Virgil tells Kevin that the “Orphan’s Well” is out in Jarden, Texas and if they leave now, they’ll make it by sunrise (just like Dante made his anabasis by sunrise). Patti is Kevin’s Beatrice. He must guide her to the celestial spheres so that they both can move on from this hell scape.

Upon arriving in Jarden, they come to a bridge containing numerous garbage cans on fire. The gatekeeper (Charon?) attacks Kevin and puts a noose around his neck. He questions Kevin’s intents with the girl and says that he has a choice: he can cross or jump (jumping would mean he doesn’t kill a little girl). Again, this recalls Epictetus and the Stoic notion of prohairesis which can be defined as “choice.” As he states in his Discourses, “you have a will incapable of being coerced or compelled (1.17.21).

Moreover, the concept of “abandonment” is mentioned several times, first by adult Patti, who tells an anecdote about a man she met on the campaign trail who handed her his baby and walked away. “That baby is now in an orphanage and it’s gonna be fine. It’s gonna grow up and it’s gonna have difficulty attaching to people and it’s gonna have difficulty giving and accepting love. But that is no longer a difficulty. It is a strength.” She continues to praise this idea in light of the October 14th rapture. On that day, “it became cosmically and abundantly clear that you can lose anyone at any time.”

Abandonment surfaces again when Kevin goes to the aptly titled “Orphan’s well.” But, despite crossing the bridge and pushing little Patti into the orphan’s well, Kevin will take Epictetus’ advice. As Epictetus states in reaction to the idea of child abandonment, “even a sheep does not desert its own offspring, or a wolf; should a human desert his? Would you have us be as foolish as sheep or as savage as wolves — neither of which abandons its young? Come on, whoever remembers your advice when they see their little child fallen and crying on the ground?”

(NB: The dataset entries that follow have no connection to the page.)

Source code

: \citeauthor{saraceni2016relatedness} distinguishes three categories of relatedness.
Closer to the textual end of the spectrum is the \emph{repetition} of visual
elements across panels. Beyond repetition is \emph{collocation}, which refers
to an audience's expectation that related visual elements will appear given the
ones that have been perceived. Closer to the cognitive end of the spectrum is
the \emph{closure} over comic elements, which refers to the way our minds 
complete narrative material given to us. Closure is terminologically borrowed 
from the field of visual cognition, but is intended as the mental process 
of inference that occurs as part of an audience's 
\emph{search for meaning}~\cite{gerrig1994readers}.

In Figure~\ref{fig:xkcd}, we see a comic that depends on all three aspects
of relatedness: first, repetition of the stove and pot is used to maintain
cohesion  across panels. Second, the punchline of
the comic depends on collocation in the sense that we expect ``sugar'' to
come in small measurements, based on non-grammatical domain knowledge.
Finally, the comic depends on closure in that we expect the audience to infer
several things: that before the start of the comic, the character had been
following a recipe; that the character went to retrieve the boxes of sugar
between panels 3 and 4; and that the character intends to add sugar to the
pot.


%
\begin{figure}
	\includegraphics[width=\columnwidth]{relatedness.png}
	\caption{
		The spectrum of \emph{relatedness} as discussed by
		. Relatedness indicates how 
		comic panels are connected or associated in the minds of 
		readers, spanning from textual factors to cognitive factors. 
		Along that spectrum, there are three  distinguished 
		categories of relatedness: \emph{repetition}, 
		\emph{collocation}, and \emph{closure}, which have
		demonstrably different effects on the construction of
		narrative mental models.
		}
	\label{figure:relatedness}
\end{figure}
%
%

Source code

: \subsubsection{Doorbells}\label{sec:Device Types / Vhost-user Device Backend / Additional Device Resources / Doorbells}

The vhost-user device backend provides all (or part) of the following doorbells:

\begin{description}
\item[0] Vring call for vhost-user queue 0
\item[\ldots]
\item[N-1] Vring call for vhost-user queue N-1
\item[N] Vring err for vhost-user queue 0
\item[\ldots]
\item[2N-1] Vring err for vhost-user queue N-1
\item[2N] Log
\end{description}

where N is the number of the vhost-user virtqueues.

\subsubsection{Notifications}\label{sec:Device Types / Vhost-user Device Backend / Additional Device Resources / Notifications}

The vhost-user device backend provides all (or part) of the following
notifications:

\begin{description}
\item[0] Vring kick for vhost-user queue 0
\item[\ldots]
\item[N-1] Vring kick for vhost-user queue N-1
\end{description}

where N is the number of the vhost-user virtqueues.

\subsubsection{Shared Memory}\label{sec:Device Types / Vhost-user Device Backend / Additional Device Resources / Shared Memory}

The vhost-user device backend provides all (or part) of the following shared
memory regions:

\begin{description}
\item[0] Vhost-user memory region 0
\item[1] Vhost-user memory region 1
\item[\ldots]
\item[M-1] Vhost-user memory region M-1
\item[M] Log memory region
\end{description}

So, when he hears Patti cry “help,” Kevin jumps in after her, now appearing as her adult self. He pities her, consoles her, listens to her mourn for herself and her mistakes (her sin was not leaving Neil). Their attachment has been an unwanted one, but in this moment, compassion and love come through. The spectre Patti was wrong when she said “On October the 14th, attachment and love became extinct.” Kevin finally puts her out of her misery, drowning her in the well, a kind of reverse baptism.

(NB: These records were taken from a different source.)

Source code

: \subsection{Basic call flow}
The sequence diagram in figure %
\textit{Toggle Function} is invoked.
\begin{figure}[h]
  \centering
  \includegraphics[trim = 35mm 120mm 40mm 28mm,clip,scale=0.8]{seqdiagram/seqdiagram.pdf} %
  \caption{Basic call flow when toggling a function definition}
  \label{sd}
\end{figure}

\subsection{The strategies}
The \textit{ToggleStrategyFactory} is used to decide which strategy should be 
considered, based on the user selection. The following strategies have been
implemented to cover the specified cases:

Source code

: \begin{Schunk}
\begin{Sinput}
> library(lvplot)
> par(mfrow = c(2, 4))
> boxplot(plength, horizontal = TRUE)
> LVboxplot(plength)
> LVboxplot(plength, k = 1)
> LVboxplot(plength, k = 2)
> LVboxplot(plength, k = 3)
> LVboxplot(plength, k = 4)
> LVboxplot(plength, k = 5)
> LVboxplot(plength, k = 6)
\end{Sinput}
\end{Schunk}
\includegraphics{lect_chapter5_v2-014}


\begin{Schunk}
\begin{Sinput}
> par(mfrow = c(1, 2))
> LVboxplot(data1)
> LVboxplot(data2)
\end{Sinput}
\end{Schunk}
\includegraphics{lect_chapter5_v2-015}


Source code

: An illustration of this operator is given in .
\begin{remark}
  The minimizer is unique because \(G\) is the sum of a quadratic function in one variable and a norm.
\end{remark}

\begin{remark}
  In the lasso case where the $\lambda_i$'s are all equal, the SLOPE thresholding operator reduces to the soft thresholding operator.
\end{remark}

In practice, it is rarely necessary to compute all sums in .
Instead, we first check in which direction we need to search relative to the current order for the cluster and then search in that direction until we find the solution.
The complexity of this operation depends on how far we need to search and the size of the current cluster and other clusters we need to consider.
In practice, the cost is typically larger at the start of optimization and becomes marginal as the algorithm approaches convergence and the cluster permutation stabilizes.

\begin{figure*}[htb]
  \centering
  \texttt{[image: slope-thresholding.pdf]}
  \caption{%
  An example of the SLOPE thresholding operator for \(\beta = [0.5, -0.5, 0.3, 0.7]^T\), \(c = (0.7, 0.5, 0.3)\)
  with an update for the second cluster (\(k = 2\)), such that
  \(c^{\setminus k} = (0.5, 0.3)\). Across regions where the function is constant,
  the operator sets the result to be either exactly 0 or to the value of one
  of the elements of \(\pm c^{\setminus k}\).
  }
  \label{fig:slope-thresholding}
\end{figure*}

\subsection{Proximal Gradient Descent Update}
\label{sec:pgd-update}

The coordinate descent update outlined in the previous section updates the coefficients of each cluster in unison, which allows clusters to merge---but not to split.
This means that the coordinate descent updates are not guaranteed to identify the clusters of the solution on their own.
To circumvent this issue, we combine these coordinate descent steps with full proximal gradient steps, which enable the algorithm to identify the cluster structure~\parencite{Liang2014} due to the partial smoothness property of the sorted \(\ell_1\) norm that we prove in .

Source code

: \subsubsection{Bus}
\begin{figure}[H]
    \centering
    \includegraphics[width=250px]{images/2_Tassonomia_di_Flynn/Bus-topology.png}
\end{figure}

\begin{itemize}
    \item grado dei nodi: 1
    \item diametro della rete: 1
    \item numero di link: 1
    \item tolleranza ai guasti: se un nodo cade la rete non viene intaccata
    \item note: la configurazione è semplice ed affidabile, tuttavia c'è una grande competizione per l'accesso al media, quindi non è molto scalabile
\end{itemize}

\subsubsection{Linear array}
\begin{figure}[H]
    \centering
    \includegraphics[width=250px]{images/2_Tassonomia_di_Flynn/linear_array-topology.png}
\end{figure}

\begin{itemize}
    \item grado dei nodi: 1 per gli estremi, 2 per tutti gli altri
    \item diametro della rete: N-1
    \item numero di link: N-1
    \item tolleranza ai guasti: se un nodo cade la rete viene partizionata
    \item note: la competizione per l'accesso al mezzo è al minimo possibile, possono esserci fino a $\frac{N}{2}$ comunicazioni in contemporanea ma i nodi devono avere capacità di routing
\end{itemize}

As much as Kevin’s journey is a katabasis with the clear goal of offing a tortured spirit, it is also a journey of Stoic self discovery. Kevin’s fear that he’s abandoning his family and his struggle to make sense of the “departure” have led to this critical moment.*

*Much of Epictetus (and Stoicism in general) is about fate and man’s ability to choose. (Dobbin’s translation of “Discourses and Selected Writings” attaches titles to each excerpt of writing, e.g 1.1 is titled “Concerning what is in our power and what is not.” Other exemplary titles include 1.16 “On providence,” 1.24 “How we should struggle with circumstance,” and 1.29 “On steadfastness”). Was the departure fated or was it somehow generated by deeds/misdeeds people have done? This is the question “The Leftovers” poses.

Epictetus also writes about “impressions” and “preconceptions.” (1.22 1.27, 2.17, 2.18, 3.8). Kevin had a preconceived notion that he had to kill Patti, to release himself of her torments. He didn’t realize she was the one who was being tortured. (Cf. also the numerous references to “illusions” within the episode: Patti’s insistence that she is a double, Holy Wayne’s statements about the mind playing tricks on you, Kevin saying “none of this is real” to which the bridge guard responds, “Friend, this is more real than it’s ever been”).

And finally, Epictetus’ discourse about decisions holds particular relevance for Kevin’s change of heart (his first decision was to be an assassin but he changes his mind and decides to NOT be an unfeeling assassin). ’If it was a reckless decision, it should be open to change.’ ‘But we must stick to a decision.’ ‘For heaven’s sake, man, that rule only applies to sound decisions.’ (2.15.6–7).

Once Patti dies, an earthquake starts, causing the well’s walls to cleave. Kevin clings to the wall for safety and we then see a hand reaching out from beneath loose soil. It is Kevin making his anabasis, climbing out of the earth.